A Wellington man has been awarded a prestigious science medal for his medical research.
His work has helped reduce asthma-related deaths and could help open up a new multibillion-dollar opportunity.
New Zealand has one of the world’s highest rates of asthma, which can be deadly.
Four people died in Melbourne from the disease following a freak pollen and dust-carrying storm on Monday.
But many of New Zealanders with asthma could owe their lives to Richard Beasley, who discovered a common treatment was actually contributing to fatalities.
He’s been given the Sir Charles Hercus medal from the Royal Society of New Zealand in recognition of his work.
“This is a bonus. I mean we are very focused on wanting to achieve, undertake research, that for us in particular challenges dogma or increases knowledge or has the potential to lead to a change in medical practice,” he says.

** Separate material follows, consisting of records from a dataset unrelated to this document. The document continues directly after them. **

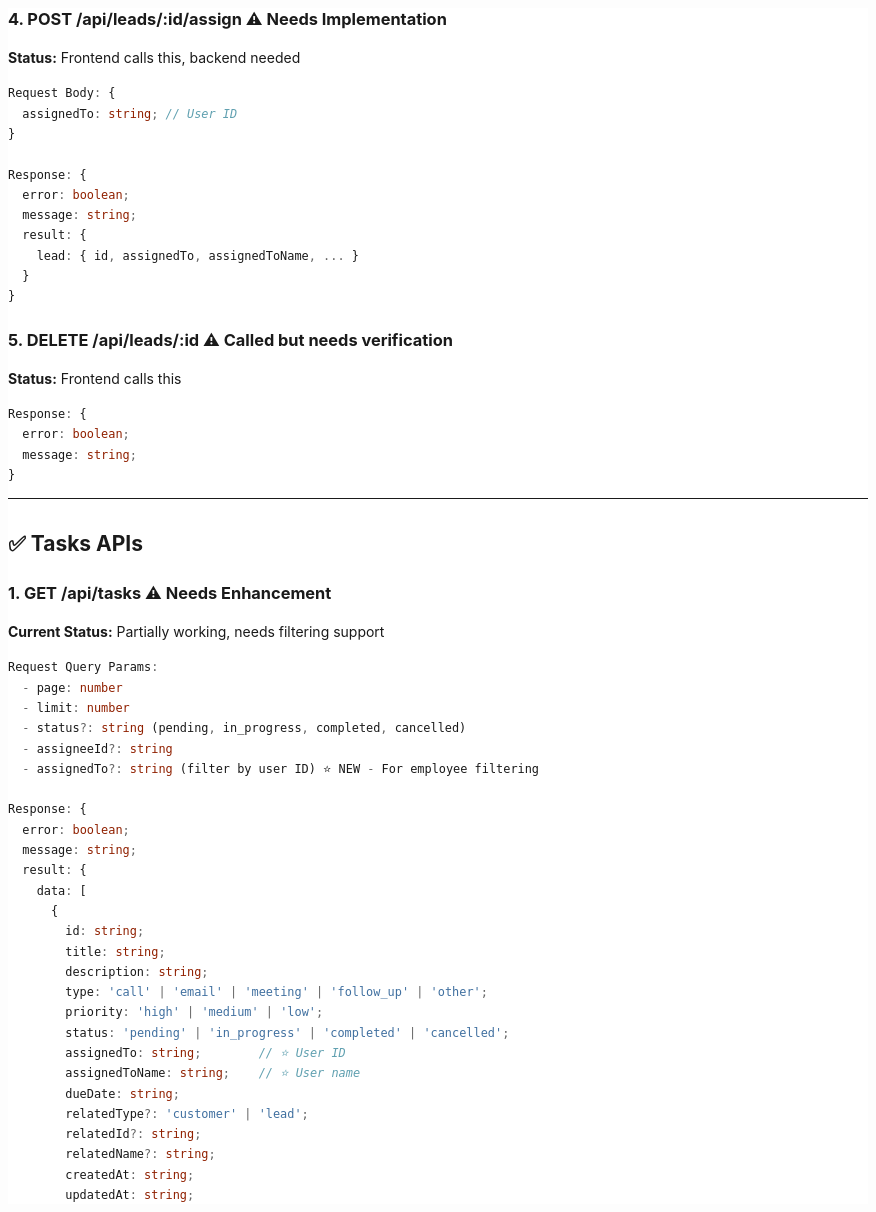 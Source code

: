 ### 4. **POST /api/leads/:id/assign** ⚠️ Needs Implementation
**Status:** Frontend calls this, backend needed

```typescript
Request Body: {
  assignedTo: string; // User ID
}

Response: {
  error: boolean;
  message: string;
  result: {
    lead: { id, assignedTo, assignedToName, ... }
  }
}
```

### 5. **DELETE /api/leads/:id** ⚠️ Called but needs verification
**Status:** Frontend calls this

```typescript
Response: {
  error: boolean;
  message: string;
}
```

---

## ✅ Tasks APIs

### 1. **GET /api/tasks** ⚠️ Needs Enhancement
**Current Status:** Partially working, needs filtering support

```typescript
Request Query Params:
  - page: number
  - limit: number
  - status?: string (pending, in_progress, completed, cancelled)
  - assigneeId?: string
  - assignedTo?: string (filter by user ID) ⭐ NEW - For employee filtering

Response: {
  error: boolean;
  message: string;
  result: {
    data: [
      {
        id: string;
        title: string;
        description: string;
        type: 'call' | 'email' | 'meeting' | 'follow_up' | 'other';
        priority: 'high' | 'medium' | 'low';
        status: 'pending' | 'in_progress' | 'completed' | 'cancelled';
        assignedTo: string;        // ⭐ User ID
        assignedToName: string;    // ⭐ User name
        dueDate: string;
        relatedType?: 'customer' | 'lead';
        relatedId?: string;
        relatedName?: string;
        createdAt: string;
        updatedAt: string;
```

Mr Beasley is also helping turn honey into liquid gold. His team used medical-grade manuka honey to treat facial redness, a common skin disease that causes redness.
“At times it would feel like I had been hit by a cricket ball and it was just really hot,” says facial redness patient Chris McBride, who was part of the trial.
The treatment of facial redness is a multibillion-dollar business but the honey product is his new favourite.
“It took a lot longer than the chemical-based product, but it felt a lot better and your face feels really good,” Mr McBride says.
“I think it’s a really good model for New Zealand that in terms of natural products, that they’re just not marketed for certain conditions without any evidence base for efficacy,” Mr Beasley says.
Mr Beasley says the same clinical approach should be applied to other food products, because it could elevate them from pantry to pharmacy, creating lucrative opportunities.